Each line of the records below that contains "credence" needs to be copied.

[Extracted data entries]
= Beginning of Section =

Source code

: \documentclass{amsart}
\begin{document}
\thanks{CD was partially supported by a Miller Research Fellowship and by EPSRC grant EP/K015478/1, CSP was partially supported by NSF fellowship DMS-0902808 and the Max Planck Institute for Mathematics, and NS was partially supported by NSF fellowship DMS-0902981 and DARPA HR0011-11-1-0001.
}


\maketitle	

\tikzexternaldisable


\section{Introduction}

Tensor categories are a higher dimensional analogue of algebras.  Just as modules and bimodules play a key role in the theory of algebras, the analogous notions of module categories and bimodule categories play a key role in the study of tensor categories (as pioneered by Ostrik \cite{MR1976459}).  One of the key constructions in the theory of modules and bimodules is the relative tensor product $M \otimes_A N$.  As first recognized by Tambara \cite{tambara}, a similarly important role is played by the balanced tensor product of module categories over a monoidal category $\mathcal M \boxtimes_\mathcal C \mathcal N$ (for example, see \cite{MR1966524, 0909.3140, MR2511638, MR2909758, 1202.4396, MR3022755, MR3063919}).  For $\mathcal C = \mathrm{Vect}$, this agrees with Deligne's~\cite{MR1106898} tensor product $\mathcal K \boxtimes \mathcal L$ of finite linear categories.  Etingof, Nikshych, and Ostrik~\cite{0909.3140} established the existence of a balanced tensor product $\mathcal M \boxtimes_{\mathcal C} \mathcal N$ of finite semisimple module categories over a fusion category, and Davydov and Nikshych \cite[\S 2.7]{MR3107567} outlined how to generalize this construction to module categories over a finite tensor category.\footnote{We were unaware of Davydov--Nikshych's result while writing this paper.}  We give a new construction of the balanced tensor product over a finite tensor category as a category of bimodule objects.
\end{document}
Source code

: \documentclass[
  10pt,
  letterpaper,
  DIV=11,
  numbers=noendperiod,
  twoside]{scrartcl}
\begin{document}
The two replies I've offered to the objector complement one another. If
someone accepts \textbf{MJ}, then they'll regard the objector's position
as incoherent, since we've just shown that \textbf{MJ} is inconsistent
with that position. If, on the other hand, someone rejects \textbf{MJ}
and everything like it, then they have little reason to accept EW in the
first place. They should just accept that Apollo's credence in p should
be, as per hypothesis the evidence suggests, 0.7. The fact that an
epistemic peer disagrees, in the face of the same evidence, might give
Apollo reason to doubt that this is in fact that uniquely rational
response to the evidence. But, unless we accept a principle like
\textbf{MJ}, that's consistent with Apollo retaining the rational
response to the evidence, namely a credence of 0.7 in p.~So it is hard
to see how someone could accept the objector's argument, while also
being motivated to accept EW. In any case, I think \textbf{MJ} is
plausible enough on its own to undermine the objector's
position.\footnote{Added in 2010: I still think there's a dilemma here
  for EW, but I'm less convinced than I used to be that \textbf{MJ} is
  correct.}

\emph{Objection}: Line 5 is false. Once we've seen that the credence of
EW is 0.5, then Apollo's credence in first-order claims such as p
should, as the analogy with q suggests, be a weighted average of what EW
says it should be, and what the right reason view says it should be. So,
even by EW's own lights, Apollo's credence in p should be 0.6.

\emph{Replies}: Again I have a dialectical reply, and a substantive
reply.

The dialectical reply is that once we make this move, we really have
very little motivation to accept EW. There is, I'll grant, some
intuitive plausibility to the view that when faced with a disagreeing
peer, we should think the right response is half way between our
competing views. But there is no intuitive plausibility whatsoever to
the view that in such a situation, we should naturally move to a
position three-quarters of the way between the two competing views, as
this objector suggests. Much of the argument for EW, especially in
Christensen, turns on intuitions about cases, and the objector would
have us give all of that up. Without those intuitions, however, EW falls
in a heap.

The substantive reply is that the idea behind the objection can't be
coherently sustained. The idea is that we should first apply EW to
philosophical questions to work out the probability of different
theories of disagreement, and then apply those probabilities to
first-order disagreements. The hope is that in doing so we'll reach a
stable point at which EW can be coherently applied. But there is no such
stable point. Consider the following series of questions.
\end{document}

= End of Section =

[Solved exercise]
first place. They should just accept that Apollo's credence in p should
response to the evidence, namely a credence of 0.7 in p.~So it is hard
\emph{Objection}: Line 5 is false. Once we've seen that the credence of
EW is 0.5, then Apollo's credence in first-order claims such as p
even by EW's own lights, Apollo's credence in p should be 0.6.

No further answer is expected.